By March Schug and Richard Western.
Imagine a visitor to the United States, touring Wisconsin to examine its public education system in order to learn about the system’s main goals and the institutional arrangements and practices by which it seeks to attain them. What might she expect to find? Among other things, goals and practices reflecting distinctive features of the United States — its political system and its civil society, including the institutions on which Americans rely to handle their personal and public responsibilities. It would not be difficult for our visitor to make this prediction. Wherever public school systems exist, they exist in part to teach young people about the distinctive features of the societies they serve.
Teaching young people about the distinctive features of their own society is generally an uncontroversial goal, but it takes on particular importance today against a background of two disconcerting problems. First, young Americans typically experience basic political and social institutions as prepared for them and handed over, ready-made, across the generations. They make some use of these institutions (it would be impossible not to), but they have not seen the institutions evolve, have had no hand in creating them, and have little basis for imagining them as achievements attained by choice and effort. The institutions are apt, therefore, to seem humdrum or alien, evoking complacency, little curiosity, and a weak sense of attachment.
Second, young Americans typically know little about basic political and social institutions to which they are heirs (see, e.g., Hoff, 1999). Whatever breeds contempt or ennui here, it is not familiarity. The lack of knowledge matters, moreover, and not only for the specter it raises (see, e.g., Damon, 2001) of widespread disengagement on the part of the young from civic and political activities. It is a lack of knowledge that extends also to the private-sector economy, including the economic principles that underlie the economy and the skills by which successful participants in the economy manage their own financial affairs. To be uninformed about this sphere of activity has practical consequences for individuals, especially today when consumers face an increasingly complex array of new financial services and products about which they must try to make wise choices (Greenspan, 2003). There are public consequences as well, since individuals who struggle unsuccessfully to manage their financial affairs may experience debilitating problems that also impose costs on others. Money and financial problems in Wisconsin are the number one cause of divorce, a leading cause of suicide, and a main reason for bankruptcies. Wisconsin experienced a 105 percent increase in personal bankruptcies between 1990 and 2002 (Governor’s Task Force on Financial Education, 2002, p. 4). In the first quarter of 2003, bankruptcy fillings rose by 21 percent, putting the state on pace for a third consecutive year of record bankruptcies (Gores, 2003). According to the Governor’s Task Force on Financial Education (2002, p. 35), ripple effects from bankruptcies cost each Wisconsin consumer more than $500 annually.

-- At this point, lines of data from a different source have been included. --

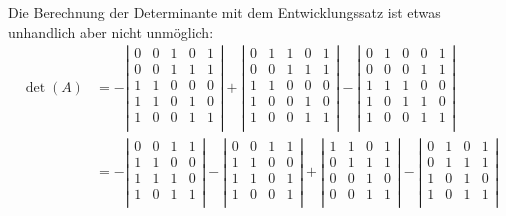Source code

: \begin{loesung}
Die Berechnung der Determinante mit dem Entwicklungssatz ist etwas unhandlich
aber nicht unmöglich:
\begin{align*}
\det(A)&=
-\left|\begin{matrix}
0&0&1&0&1\\
0&0&1&1&1\\
1&1&0&0&0\\
1&1&0&1&0\\
1&0&0&1&1\\
\end{matrix}\right|
+\left|\begin{matrix}
0&1&1&0&1\\
0&0&1&1&1\\
1&1&0&0&0\\
1&0&0&1&0\\
1&0&0&1&1\\
\end{matrix}\right|
-\left|\begin{matrix}
0&1&0&0&1\\
0&0&0&1&1\\
1&1&1&0&0\\
1&0&1&1&0\\
1&0&0&1&1\\
\end{matrix}\right|
\\
&=
-\left|\begin{matrix}
0&0&1&1\\
1&1&0&0\\
1&1&1&0\\
1&0&1&1\\
\end{matrix}\right|
-\left|\begin{matrix}
0&0&1&1\\
1&1&0&0\\
1&1&0&1\\
1&0&0&1\\
\end{matrix}\right|
%
+\left|\begin{matrix}
1&1&0&1\\
0&1&1&1\\
0&0&1&0\\
0&0&1&1\\
\end{matrix}\right|
-\left|\begin{matrix}
0&1&0&1\\
0&1&1&1\\
1&0&1&0\\
1&0&1&1\\
\end{matrix}\right|

\end{align*}
\end{loesung}
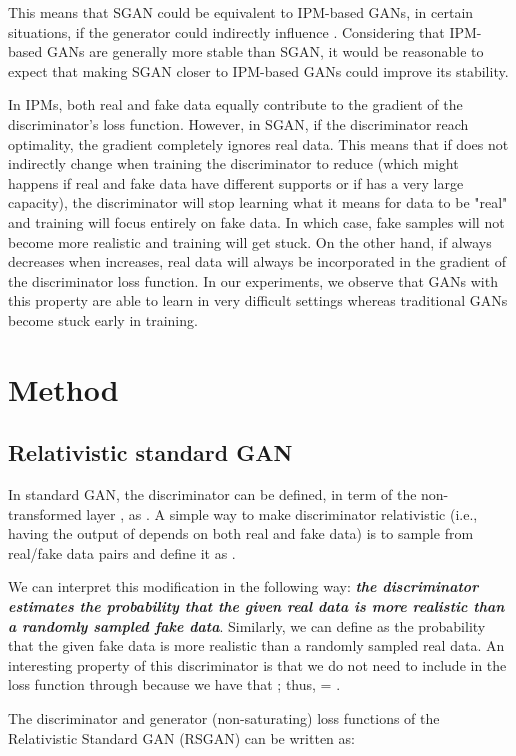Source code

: \documentclass{article}
\begin{document}
This means that SGAN could be equivalent to IPM-based GANs, in certain situations, if the generator could indirectly influence . Considering that IPM-based GANs are generally more stable than SGAN, it would be reasonable to expect that making SGAN closer to IPM-based GANs could improve its stability. 

In IPMs, both real and fake data equally contribute to the gradient of the discriminator's loss function. However, in SGAN, if the discriminator reach optimality, the gradient completely ignores real data. This means that if  does not indirectly change when training the discriminator to reduce  (which might happens if real and fake data have different supports or if  has a very large capacity), the discriminator will stop learning what it means for data to be "real" and training will focus entirely on fake data. In which case, fake samples will not become more realistic and training will get stuck. On the other hand, if  always decreases when  increases, real data will always be incorporated in the gradient of the discriminator loss function. In our experiments, we observe that GANs with this property are able to learn in very difficult settings whereas traditional GANs become stuck early in training.

\section{Method}

\subsection{Relativistic standard GAN}

In standard GAN, the discriminator can be defined, in term of the non-transformed layer , as . A simple way to make discriminator relativistic (i.e., having the output of  depends on both real and fake data) is to sample from real/fake data pairs  and define it as . 

We can interpret this modification in the following way: \textbf{\textit{the discriminator estimates the probability that the given real data is more realistic than a randomly sampled fake data}}. Similarly, we can define  as the probability that the given fake data is more realistic than a randomly sampled real data. An interesting property of this discriminator is that we do not need to include  in the loss function through  because we have that ; thus,  = .

The discriminator and generator (non-saturating) loss functions of the Relativistic Standard GAN (RSGAN) can be written as:
\end{document}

For academic, civic, and practical reasons, then, one might expect that our hypothetical visitor to Wisconsin would discover an education system deliberately balanced in its approach to teaching young people about public- and private-sector institutions. Such a balance might imply, regarding the private sector, state-level curricular standards, model instructional programs, and teacher-training requirements focused on academic and practical studies in economics and financial education. More generally it might imply that educators would tend to view the private sector with professional interest — not uncritically but with a measure of attention and respect befitting its central role in American society and its role worldwide as an emblem of modernity.
But our visitor would search in vain for such a curricular emphasis or attitudinal tendency in Wisconsin. Economics and financial education enjoy no pride of place in the state’s system of public education. They are scarcely mentioned in state law, weakly represented in state regulations, overshadowed in local districts by educators’ attachment to the study of government, shunned as fields of study by teachers-in-training, and entrusted for the most part to high school social studies teachers who know little about the private sector and regard it, at best, with ambivalence.
We turn now to an examination of these contentions and the evidence for them, beginning with an elaborated account of the problem.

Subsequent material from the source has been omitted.